■ Stored data entries
= Beginning of Section =

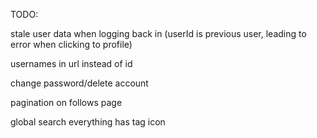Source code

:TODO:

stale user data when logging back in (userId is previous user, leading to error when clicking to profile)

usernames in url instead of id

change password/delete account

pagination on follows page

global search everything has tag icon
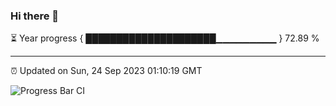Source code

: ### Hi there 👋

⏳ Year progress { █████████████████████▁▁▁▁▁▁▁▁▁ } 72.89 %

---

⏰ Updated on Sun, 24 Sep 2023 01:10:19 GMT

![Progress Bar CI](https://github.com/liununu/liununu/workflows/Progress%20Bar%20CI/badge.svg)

= End of Section =
= Beginning of Section =

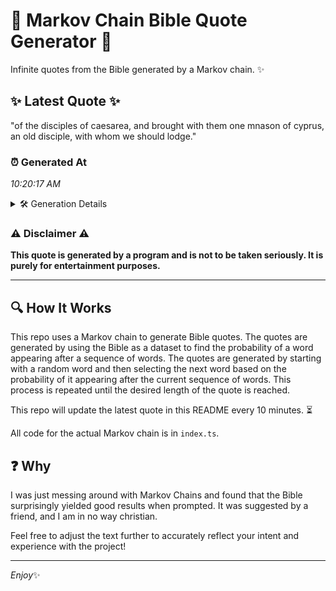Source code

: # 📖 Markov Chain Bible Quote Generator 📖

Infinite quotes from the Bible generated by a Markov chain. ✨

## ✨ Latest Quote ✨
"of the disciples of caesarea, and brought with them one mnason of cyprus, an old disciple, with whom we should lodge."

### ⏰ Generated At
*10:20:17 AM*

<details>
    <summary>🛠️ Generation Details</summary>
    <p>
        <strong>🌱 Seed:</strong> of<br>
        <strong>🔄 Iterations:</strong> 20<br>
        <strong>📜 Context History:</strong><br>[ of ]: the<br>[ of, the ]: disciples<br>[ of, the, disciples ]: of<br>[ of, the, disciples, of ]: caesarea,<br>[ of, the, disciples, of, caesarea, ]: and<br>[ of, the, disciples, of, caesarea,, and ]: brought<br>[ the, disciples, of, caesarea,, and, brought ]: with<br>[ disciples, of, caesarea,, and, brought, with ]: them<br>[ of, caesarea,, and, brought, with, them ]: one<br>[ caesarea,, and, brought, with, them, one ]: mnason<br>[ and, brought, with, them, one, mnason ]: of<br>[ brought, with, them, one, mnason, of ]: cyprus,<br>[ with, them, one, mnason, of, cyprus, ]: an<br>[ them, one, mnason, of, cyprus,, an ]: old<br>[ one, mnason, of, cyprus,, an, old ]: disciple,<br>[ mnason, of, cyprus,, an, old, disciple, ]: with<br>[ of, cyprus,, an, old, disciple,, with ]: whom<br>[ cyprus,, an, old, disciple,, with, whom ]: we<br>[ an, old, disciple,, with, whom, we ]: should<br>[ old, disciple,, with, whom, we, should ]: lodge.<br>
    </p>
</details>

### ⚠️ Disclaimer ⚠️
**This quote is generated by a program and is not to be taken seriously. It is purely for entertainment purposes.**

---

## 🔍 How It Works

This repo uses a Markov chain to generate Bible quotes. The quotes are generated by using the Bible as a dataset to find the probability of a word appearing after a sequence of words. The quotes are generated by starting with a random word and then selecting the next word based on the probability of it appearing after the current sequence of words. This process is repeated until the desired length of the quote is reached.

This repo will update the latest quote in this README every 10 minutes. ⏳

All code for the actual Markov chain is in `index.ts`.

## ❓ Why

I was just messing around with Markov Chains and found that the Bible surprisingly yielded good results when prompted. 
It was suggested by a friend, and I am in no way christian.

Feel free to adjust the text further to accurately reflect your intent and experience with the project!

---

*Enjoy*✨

= End of Section =

■ TASK BRIEF
All that is wanted is the stretch of lines above from the one containing "Quote Generator 📖" through the one containing "<strong>🔄 Iterations:</strong> 20<br>", duplicated exactly.

■ RESPONSE AREA
: # 📖 Markov Chain Bible Quote Generator 📖

Infinite quotes from the Bible generated by a Markov chain. ✨

## ✨ Latest Quote ✨
"of the disciples of caesarea, and brought with them one mnason of cyprus, an old disciple, with whom we should lodge."

### ⏰ Generated At
*10:20:17 AM*

<details>
    <summary>🛠️ Generation Details</summary>
    <p>
        <strong>🌱 Seed:</strong> of<br>
        <strong>🔄 Iterations:</strong> 20<br>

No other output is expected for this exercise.